The Dutch bank has concluded there is no better place to do that than in Singapore - a thriving regional hub for oil, metals and agri-commodities trading.
A month ago, ABN Amro set up a commodity Structured Inventory Product (SIP) desk - its first in Asia - to service its energy, commodities and transportation (ECT) clients.
This newly set-up desk with six staff is part of its aggressive plans to beef up its international presence in the ECT division.
It followed another recent move to open an office in Dallas to re-establish a foothold in the US oil and gas market.
The rationale of the Singapore move is clear: to better serve many of the bank's global and regional commodities clients who are moving to Asia.
"We have set up this desk here in Singapore as we want to be closer to our clients," said Mr Julien Moreau-Pernet, ABN Amro's Asia head of SIP.
Mr Moreau-Pernet, together with ABN Amro's executive director of commodities, Ms Ng Chuey Peng, run the new desk and both report to Ms Jacqueline Chang, managing director of commodities Singapore.

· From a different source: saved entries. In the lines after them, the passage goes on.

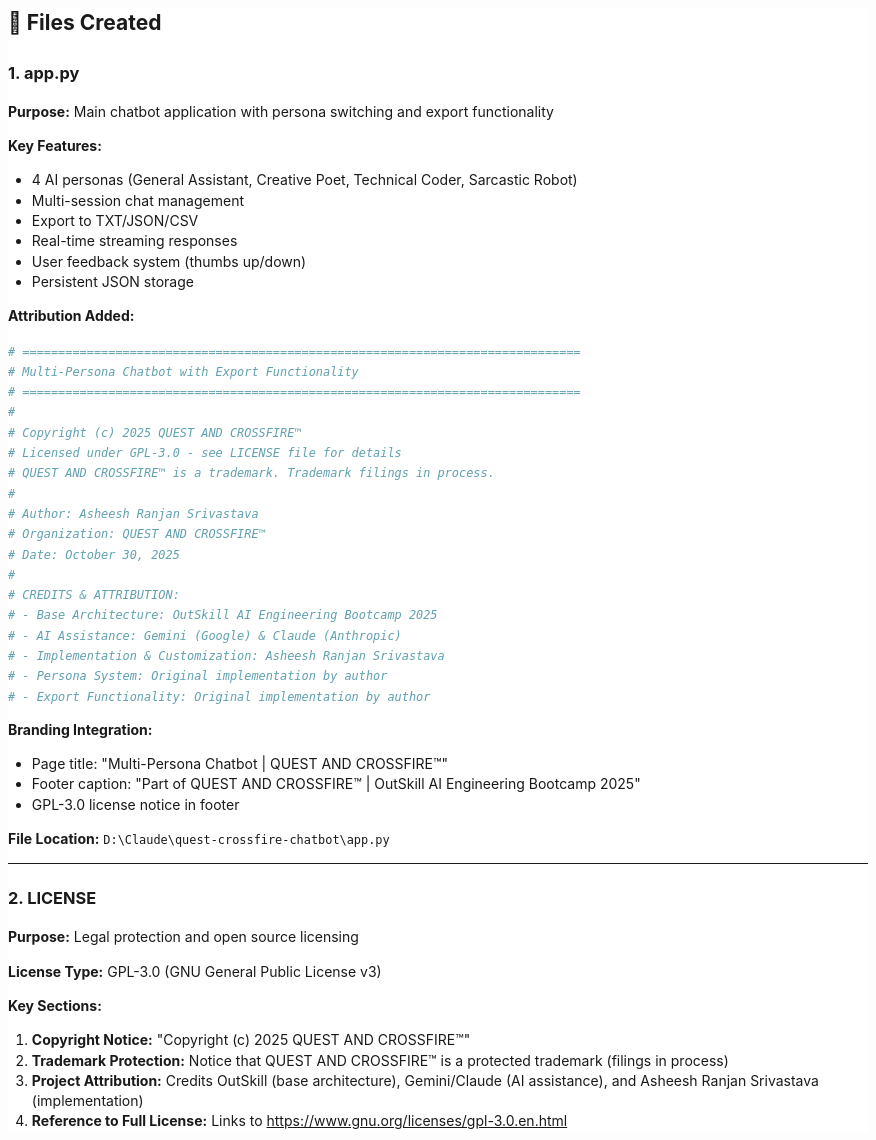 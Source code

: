 
## 📝 Files Created

### **1. app.py**
**Purpose:** Main chatbot application with persona switching and export functionality

**Key Features:**
- 4 AI personas (General Assistant, Creative Poet, Technical Coder, Sarcastic Robot)
- Multi-session chat management
- Export to TXT/JSON/CSV
- Real-time streaming responses
- User feedback system (thumbs up/down)
- Persistent JSON storage

**Attribution Added:**
```python
# ==============================================================================
# Multi-Persona Chatbot with Export Functionality
# ==============================================================================
#
# Copyright (c) 2025 QUEST AND CROSSFIRE™
# Licensed under GPL-3.0 - see LICENSE file for details
# QUEST AND CROSSFIRE™ is a trademark. Trademark filings in process.
#
# Author: Asheesh Ranjan Srivastava
# Organization: QUEST AND CROSSFIRE™
# Date: October 30, 2025
#
# CREDITS & ATTRIBUTION:
# - Base Architecture: OutSkill AI Engineering Bootcamp 2025
# - AI Assistance: Gemini (Google) & Claude (Anthropic)
# - Implementation & Customization: Asheesh Ranjan Srivastava
# - Persona System: Original implementation by author
# - Export Functionality: Original implementation by author
```

**Branding Integration:**
- Page title: "Multi-Persona Chatbot | QUEST AND CROSSFIRE™"
- Footer caption: "Part of QUEST AND CROSSFIRE™ | OutSkill AI Engineering Bootcamp 2025"
- GPL-3.0 license notice in footer

**File Location:** `D:\Claude\quest-crossfire-chatbot\app.py`

---

### **2. LICENSE**
**Purpose:** Legal protection and open source licensing

**License Type:** GPL-3.0 (GNU General Public License v3)

**Key Sections:**
1. **Copyright Notice:** "Copyright (c) 2025 QUEST AND CROSSFIRE™"
2. **Trademark Protection:** Notice that QUEST AND CROSSFIRE™ is a protected trademark (filings in process)
3. **Project Attribution:** Credits OutSkill (base architecture), Gemini/Claude (AI assistance), and Asheesh Ranjan Srivastava (implementation)
4. **Reference to Full License:** Links to https://www.gnu.org/licenses/gpl-3.0.en.html

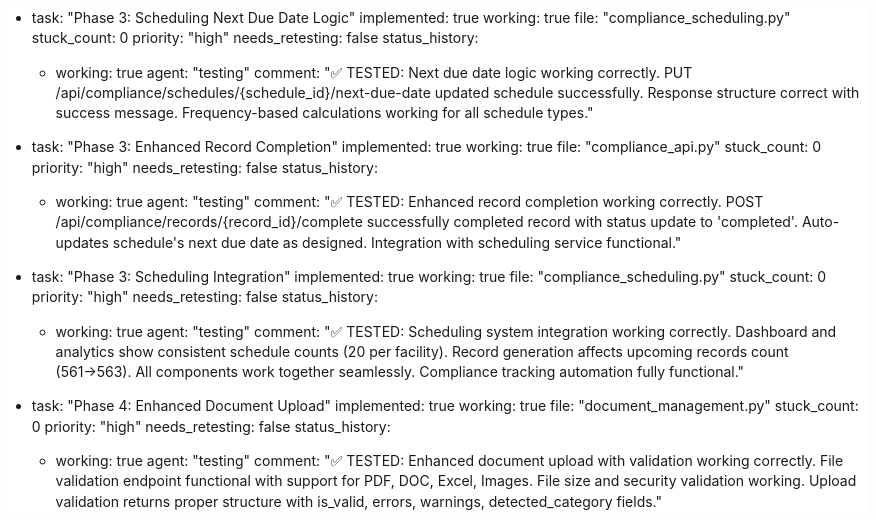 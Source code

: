   - task: "Phase 3: Scheduling Next Due Date Logic"
    implemented: true
    working: true
    file: "compliance_scheduling.py"
    stuck_count: 0
    priority: "high"
    needs_retesting: false
    status_history:
      - working: true
        agent: "testing"
        comment: "✅ TESTED: Next due date logic working correctly. PUT /api/compliance/schedules/{schedule_id}/next-due-date updated schedule successfully. Response structure correct with success message. Frequency-based calculations working for all schedule types."

  - task: "Phase 3: Enhanced Record Completion"
    implemented: true
    working: true
    file: "compliance_api.py"
    stuck_count: 0
    priority: "high"
    needs_retesting: false
    status_history:
      - working: true
        agent: "testing"
        comment: "✅ TESTED: Enhanced record completion working correctly. POST /api/compliance/records/{record_id}/complete successfully completed record with status update to 'completed'. Auto-updates schedule's next due date as designed. Integration with scheduling service functional."

  - task: "Phase 3: Scheduling Integration"
    implemented: true
    working: true
    file: "compliance_scheduling.py"
    stuck_count: 0
    priority: "high"
    needs_retesting: false
    status_history:
      - working: true
        agent: "testing"
        comment: "✅ TESTED: Scheduling system integration working correctly. Dashboard and analytics show consistent schedule counts (20 per facility). Record generation affects upcoming records count (561→563). All components work together seamlessly. Compliance tracking automation fully functional."

  - task: "Phase 4: Enhanced Document Upload"
    implemented: true
    working: true
    file: "document_management.py"
    stuck_count: 0
    priority: "high"
    needs_retesting: false
    status_history:
      - working: true
        agent: "testing"
        comment: "✅ TESTED: Enhanced document upload with validation working correctly. File validation endpoint functional with support for PDF, DOC, Excel, Images. File size and security validation working. Upload validation returns proper structure with is_valid, errors, warnings, detected_category fields."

"We already provide SIP financing to clients based in Asia such as cocoa and coffee in Vietnam. (But) it's difficult to develop a product or meet our clients' needs if there's a six-hour difference," he told The Straits Times in an interview.
So far so good. The bank has closed five transactions in a space of three weeks.
Through the desk in Singapore, the bank is particularly keen to meet customer needs for additional liquidity, just-in-time delivery and inventory management in the base metals space in Asia - including China, which accounts for half of the world demand for the base metals - and also for agri-commodities in South-east Asia and Australia.
The SIP transactions are done through ABN Amro's wholly owned investment vehicle Icestar. The SIP differs from the classic trade financing in that in this instance, the bank buys and takes legal ownership of the physical commodities for a pre-defined period.
This way, clients are able to immediately monetise their stock positions. For the bank, the risks are lower too.
"As the bank becomes the owner of the physical commodity, there is ultimate security in providing the finance.
"And because the risks are lower, it allows us to price the product better for clients," he said.
Singapore's role as a regional commodity trade finance hub is growing not just for South-east Asia but also increasingly for the Middle East and North Asia.
Mr Moreau-Pernet said ABN Amro's latest move underscores Singapore's status as a growing regional hub.
Two months ago, Rabobank International Asia rolled out its first SIP desk in Singapore to service its food and agri-business and resources clients across the region.